Unos años después, en un kiosco de la estación de tren madrileña, encontré un libro que me acompañó en el trayecto a Barcelona, intercalando su lectura con miradas al paisaje de molinos de viento y sorbos a una botella miniatura de vino tinto: “La historia de un matrimonio compuesto por los Reyes de España, pero, sobre todo, por un hombre y una mujer…”.

En aquel libro, un tal señor Peñafiel narraba de forma ligera y amena la historia de aquella familia “real” -con ambas connotaciones- que todos habíamos visto miles de veces en revistas en mesitas de salas de espera, al otro lado del mar.

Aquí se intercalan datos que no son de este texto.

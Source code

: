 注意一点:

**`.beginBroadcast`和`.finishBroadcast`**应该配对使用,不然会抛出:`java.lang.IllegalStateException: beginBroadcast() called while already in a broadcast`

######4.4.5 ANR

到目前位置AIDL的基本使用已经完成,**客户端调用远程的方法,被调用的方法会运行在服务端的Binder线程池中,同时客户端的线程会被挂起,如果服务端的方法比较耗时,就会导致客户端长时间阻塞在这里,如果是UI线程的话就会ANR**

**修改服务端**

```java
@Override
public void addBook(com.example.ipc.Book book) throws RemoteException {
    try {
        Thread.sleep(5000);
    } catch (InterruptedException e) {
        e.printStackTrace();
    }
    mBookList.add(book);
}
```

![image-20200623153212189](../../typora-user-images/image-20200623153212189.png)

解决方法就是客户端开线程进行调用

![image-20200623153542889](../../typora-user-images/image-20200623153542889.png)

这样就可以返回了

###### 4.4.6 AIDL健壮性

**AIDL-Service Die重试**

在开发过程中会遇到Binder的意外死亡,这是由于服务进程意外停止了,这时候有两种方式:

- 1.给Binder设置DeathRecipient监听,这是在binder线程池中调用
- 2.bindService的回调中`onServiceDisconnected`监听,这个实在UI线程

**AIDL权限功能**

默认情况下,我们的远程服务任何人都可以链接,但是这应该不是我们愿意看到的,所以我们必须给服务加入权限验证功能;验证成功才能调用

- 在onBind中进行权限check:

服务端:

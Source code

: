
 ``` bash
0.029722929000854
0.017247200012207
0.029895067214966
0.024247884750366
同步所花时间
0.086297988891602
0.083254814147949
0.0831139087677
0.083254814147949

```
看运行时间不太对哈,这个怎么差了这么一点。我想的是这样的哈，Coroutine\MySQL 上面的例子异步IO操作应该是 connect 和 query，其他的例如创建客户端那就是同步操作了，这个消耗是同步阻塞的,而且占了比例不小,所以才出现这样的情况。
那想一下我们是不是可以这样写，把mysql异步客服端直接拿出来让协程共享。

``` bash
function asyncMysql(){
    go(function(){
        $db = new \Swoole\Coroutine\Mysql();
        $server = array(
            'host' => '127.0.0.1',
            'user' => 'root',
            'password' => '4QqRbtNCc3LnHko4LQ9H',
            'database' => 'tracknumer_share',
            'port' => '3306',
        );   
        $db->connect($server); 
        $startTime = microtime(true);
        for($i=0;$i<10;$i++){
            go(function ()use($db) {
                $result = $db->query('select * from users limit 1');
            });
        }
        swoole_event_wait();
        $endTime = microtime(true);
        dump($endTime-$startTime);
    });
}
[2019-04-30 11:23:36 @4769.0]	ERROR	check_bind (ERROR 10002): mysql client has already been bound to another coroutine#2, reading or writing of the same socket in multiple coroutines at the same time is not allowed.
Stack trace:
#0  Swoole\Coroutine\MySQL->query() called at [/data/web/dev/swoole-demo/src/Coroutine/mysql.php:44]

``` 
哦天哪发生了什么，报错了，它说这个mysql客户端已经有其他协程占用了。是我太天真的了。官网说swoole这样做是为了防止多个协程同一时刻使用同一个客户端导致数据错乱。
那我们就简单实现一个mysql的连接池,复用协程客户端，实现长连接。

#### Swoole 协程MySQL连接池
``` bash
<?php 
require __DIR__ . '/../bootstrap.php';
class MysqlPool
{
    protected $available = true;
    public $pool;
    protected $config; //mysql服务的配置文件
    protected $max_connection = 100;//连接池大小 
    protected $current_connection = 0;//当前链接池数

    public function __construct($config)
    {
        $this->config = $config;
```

La narración estaba salpicada, o más bien construida, a partir de situaciones. Contaba, por ejemplo, de cuando Felipe llegó llorando del colegio: habían invitado a todo el salón a un cumpleaños, excepto a él. La reina se olvidó por un momento de su corona para ser solo madre: discó el número telefónico de la casa del festejado para preguntar el motivo de la exclusión de su principito.

- Su Majestad, os ruego me disculpe… al no conocer el protocolo…pues… no he sabido cómo proceder…

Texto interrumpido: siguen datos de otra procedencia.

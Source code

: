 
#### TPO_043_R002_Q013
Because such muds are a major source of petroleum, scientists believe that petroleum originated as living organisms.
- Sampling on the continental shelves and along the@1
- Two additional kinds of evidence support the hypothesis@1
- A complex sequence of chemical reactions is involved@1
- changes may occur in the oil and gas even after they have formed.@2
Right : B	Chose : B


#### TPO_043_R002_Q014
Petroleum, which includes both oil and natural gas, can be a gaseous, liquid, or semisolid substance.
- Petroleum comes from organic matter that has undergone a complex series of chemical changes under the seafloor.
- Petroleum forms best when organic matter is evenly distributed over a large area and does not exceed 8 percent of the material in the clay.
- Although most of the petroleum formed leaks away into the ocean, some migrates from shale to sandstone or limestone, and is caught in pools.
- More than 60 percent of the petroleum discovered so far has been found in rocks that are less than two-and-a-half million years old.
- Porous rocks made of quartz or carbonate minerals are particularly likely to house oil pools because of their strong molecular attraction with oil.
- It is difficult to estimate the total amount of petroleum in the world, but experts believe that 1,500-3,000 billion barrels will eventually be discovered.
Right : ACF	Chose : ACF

- ¿Os parece bien, entonces, si mando a mi hijo ahora mismo para allá?

Imagino cómo seguirá contando la llamada y el suceso esa pobre mamá.

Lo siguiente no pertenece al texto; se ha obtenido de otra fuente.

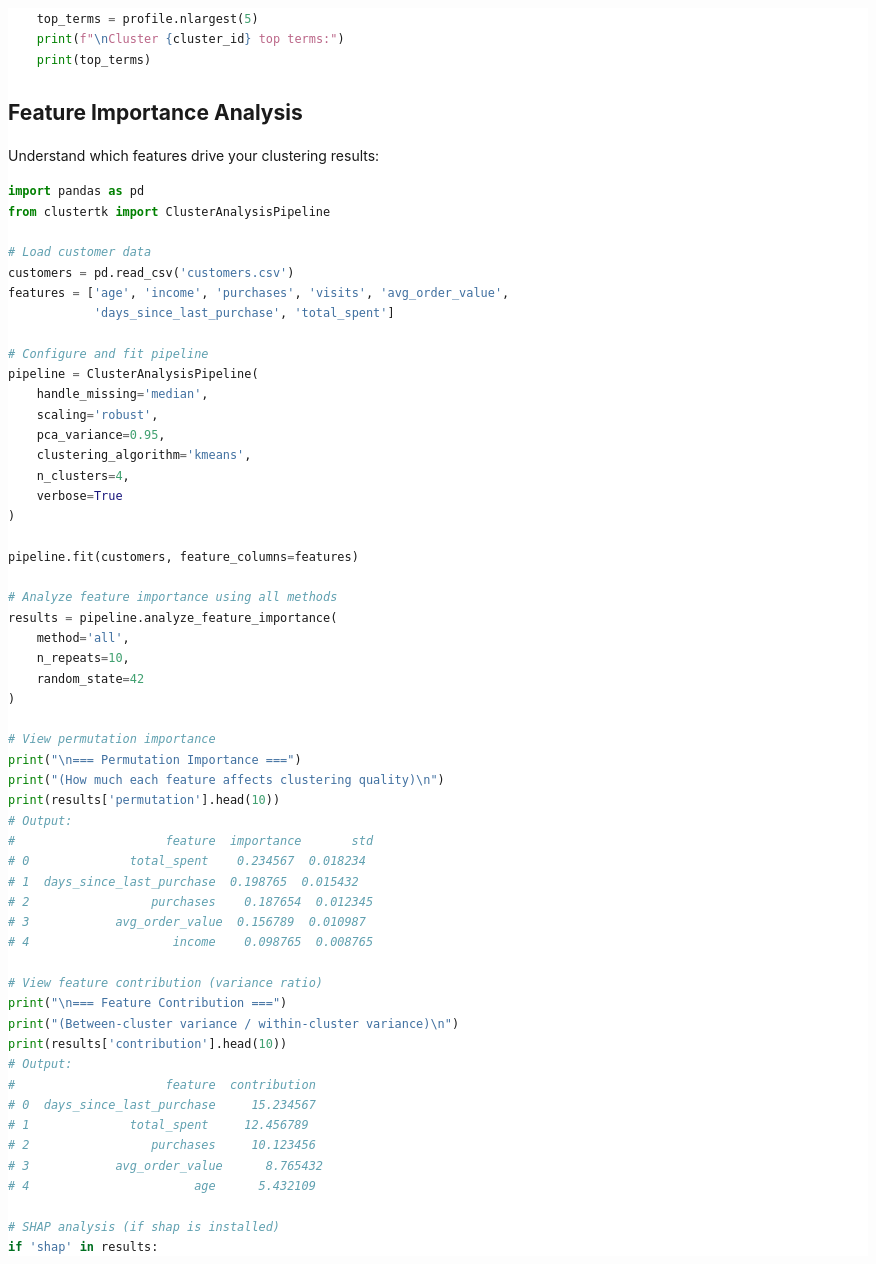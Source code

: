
 ```python
    top_terms = profile.nlargest(5)
    print(f"\nCluster {cluster_id} top terms:")
    print(top_terms)
```

## Feature Importance Analysis

Understand which features drive your clustering results:

```python
import pandas as pd
from clustertk import ClusterAnalysisPipeline

# Load customer data
customers = pd.read_csv('customers.csv')
features = ['age', 'income', 'purchases', 'visits', 'avg_order_value',
            'days_since_last_purchase', 'total_spent']

# Configure and fit pipeline
pipeline = ClusterAnalysisPipeline(
    handle_missing='median',
    scaling='robust',
    pca_variance=0.95,
    clustering_algorithm='kmeans',
    n_clusters=4,
    verbose=True
)

pipeline.fit(customers, feature_columns=features)

# Analyze feature importance using all methods
results = pipeline.analyze_feature_importance(
    method='all',
    n_repeats=10,
    random_state=42
)

# View permutation importance
print("\n=== Permutation Importance ===")
print("(How much each feature affects clustering quality)\n")
print(results['permutation'].head(10))
# Output:
#                     feature  importance       std
# 0              total_spent    0.234567  0.018234
# 1  days_since_last_purchase  0.198765  0.015432
# 2                 purchases    0.187654  0.012345
# 3            avg_order_value  0.156789  0.010987
# 4                    income    0.098765  0.008765

# View feature contribution (variance ratio)
print("\n=== Feature Contribution ===")
print("(Between-cluster variance / within-cluster variance)\n")
print(results['contribution'].head(10))
# Output:
#                     feature  contribution
# 0  days_since_last_purchase     15.234567
# 1              total_spent     12.456789
# 2                 purchases     10.123456
# 3            avg_order_value      8.765432
# 4                       age      5.432109

# SHAP analysis (if shap is installed)
if 'shap' in results:
```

Así, entre anécdotas y relatos entretenidos y fotografías que reflejaban la moda sesentera en la parafernalia palaciega, fui aprendiendo sobre la historia de España. (Y de Grecia. Y de Inglaterra, y así.) En aquel tiempo no pensaba en democracias ni monarquías.

El libro quedó olvidado en el rincón de un librero, agazapado ante la paulatina llegada de sus paisanos Ruiz Zafón, Marías, Millás, Savater -recién despedido del diario del que fue fundador, El País-, Aramburu, Almudena Grandes, Rosa Montero, Julia Navarro. (Mientras tecleo me doy cuenta de que para mencionar a las autoras mujeres no me basta el apellido)

Hoy regresa el nombre de ese señor andaluz del periodismo rosa y autor del libro arrumbado, que cubría las giras del papa Paulo VI -el primero que salía del Vaticano a recorrer el mundo-, la guerra de Vietnam -entre otras-, y los acontecimientos sociales más importantes de todo el mundo: bodas reales, coronaciones, funerales, como los de Grace y Rainiero de Mónaco, o el de la princesa de Gales.

A sus noventa y un años, el tal señor Peñafiel ha sido despedido del periódico El Mundo, en el que publicaba una columna desde hacía casi treinta años, después de sus revelaciones sobre supuestos secretos -que van bastante más allá del cotilleo- en torno a la reina consorte de España (“…siempre pendiente de sí misma, de su sonrisa impostada”, escribe Manuel Vicent en su libro Desfile de ciervos). Si el periodista ha perdido el juicio o difamado, ha rebasado un límite o se ha pasado de una raya, la editorial bien podría argumentar falta de ética y profesionalismo; sin embargo, la versión oficial aduce un tema presupuestal: ha sido una mera casualidad, ya estaba prevista su salida hacía tiempo, que nadie vaya a pensar que hay alguien detrás que lo ha mandado silenciar. Que es casi igual a provocar: ¡A especular!

Como en este caso, frívolo o no tanto, “con información capaz de cambiar el rumbo de un país” según el propio Jaime Peñafiel, en torno a los comunicadores que empiezan a pisar fronteras audaces entre lo que no se revela y lo que sí, siempre ronda el temor de quienes ostentan el poder, a ese otro, el de la palabra y su libertad. Y cuando los informadores tienen temor, a su vez, a los nervios de los poderosos, algo está muy descompuesto.

Ronda, ahora y desde hace siglos, el fantasma de la censura. Aquí y allá.